- _TASK_
The number of lines below that contain the word "github" is all that the answer should hold.
SUPPLIED RECORDS Block Start
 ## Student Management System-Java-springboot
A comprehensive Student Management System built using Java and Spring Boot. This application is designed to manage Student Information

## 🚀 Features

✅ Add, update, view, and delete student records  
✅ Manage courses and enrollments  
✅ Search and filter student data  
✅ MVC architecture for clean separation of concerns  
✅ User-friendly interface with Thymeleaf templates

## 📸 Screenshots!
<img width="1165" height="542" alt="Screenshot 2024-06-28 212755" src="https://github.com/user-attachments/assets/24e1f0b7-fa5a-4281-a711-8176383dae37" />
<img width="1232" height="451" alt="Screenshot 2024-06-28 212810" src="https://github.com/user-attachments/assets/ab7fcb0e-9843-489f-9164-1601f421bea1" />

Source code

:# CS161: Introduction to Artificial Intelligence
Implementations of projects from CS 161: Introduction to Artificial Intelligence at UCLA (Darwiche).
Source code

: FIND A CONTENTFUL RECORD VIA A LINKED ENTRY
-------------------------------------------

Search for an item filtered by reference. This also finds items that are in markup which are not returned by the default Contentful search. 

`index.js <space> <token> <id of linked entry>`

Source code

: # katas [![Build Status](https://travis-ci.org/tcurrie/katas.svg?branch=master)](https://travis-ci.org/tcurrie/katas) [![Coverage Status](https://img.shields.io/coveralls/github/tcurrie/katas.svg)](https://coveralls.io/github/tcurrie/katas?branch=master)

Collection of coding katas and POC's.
SUPPLIED RECORDS Block End
SUPPLIED RECORDS Block Start
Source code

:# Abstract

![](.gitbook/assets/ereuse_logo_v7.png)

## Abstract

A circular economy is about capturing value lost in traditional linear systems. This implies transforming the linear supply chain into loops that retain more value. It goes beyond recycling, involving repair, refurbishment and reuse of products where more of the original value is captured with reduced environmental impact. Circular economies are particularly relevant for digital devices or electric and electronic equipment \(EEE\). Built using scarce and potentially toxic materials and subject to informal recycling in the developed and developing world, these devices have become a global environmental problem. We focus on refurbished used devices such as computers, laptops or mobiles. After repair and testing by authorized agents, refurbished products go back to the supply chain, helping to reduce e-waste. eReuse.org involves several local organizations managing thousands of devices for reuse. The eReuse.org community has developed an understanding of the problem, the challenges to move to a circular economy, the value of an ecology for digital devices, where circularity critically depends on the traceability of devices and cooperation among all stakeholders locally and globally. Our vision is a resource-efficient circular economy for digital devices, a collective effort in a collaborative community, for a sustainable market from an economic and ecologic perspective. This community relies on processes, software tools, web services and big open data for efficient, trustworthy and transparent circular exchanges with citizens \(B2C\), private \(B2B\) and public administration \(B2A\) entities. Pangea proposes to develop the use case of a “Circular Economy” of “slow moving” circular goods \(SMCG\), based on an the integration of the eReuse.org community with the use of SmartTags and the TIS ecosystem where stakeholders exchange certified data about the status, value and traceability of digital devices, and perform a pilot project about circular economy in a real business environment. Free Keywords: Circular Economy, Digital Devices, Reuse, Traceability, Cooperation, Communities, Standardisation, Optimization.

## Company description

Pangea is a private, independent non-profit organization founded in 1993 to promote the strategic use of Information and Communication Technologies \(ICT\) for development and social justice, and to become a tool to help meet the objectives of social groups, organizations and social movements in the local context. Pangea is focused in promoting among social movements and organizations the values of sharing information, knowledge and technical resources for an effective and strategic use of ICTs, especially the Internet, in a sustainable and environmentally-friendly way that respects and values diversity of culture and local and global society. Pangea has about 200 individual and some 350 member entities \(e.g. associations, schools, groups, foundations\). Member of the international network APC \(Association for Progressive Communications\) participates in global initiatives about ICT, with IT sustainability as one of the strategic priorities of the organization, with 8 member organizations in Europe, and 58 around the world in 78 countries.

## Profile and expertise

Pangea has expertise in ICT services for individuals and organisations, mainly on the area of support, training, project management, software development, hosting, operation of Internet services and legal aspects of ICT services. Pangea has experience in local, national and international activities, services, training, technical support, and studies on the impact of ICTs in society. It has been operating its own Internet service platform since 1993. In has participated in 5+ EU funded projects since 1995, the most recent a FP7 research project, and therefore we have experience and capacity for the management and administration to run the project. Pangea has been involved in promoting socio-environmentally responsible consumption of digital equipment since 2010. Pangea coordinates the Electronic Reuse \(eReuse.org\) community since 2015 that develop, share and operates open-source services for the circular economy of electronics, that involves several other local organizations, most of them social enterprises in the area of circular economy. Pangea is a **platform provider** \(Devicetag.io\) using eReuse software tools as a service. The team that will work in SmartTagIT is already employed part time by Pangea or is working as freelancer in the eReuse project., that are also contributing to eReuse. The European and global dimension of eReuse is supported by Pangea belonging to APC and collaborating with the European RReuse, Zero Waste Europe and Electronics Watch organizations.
SUPPLIED RECORDS Block End
- _FINAL ANSWER_
3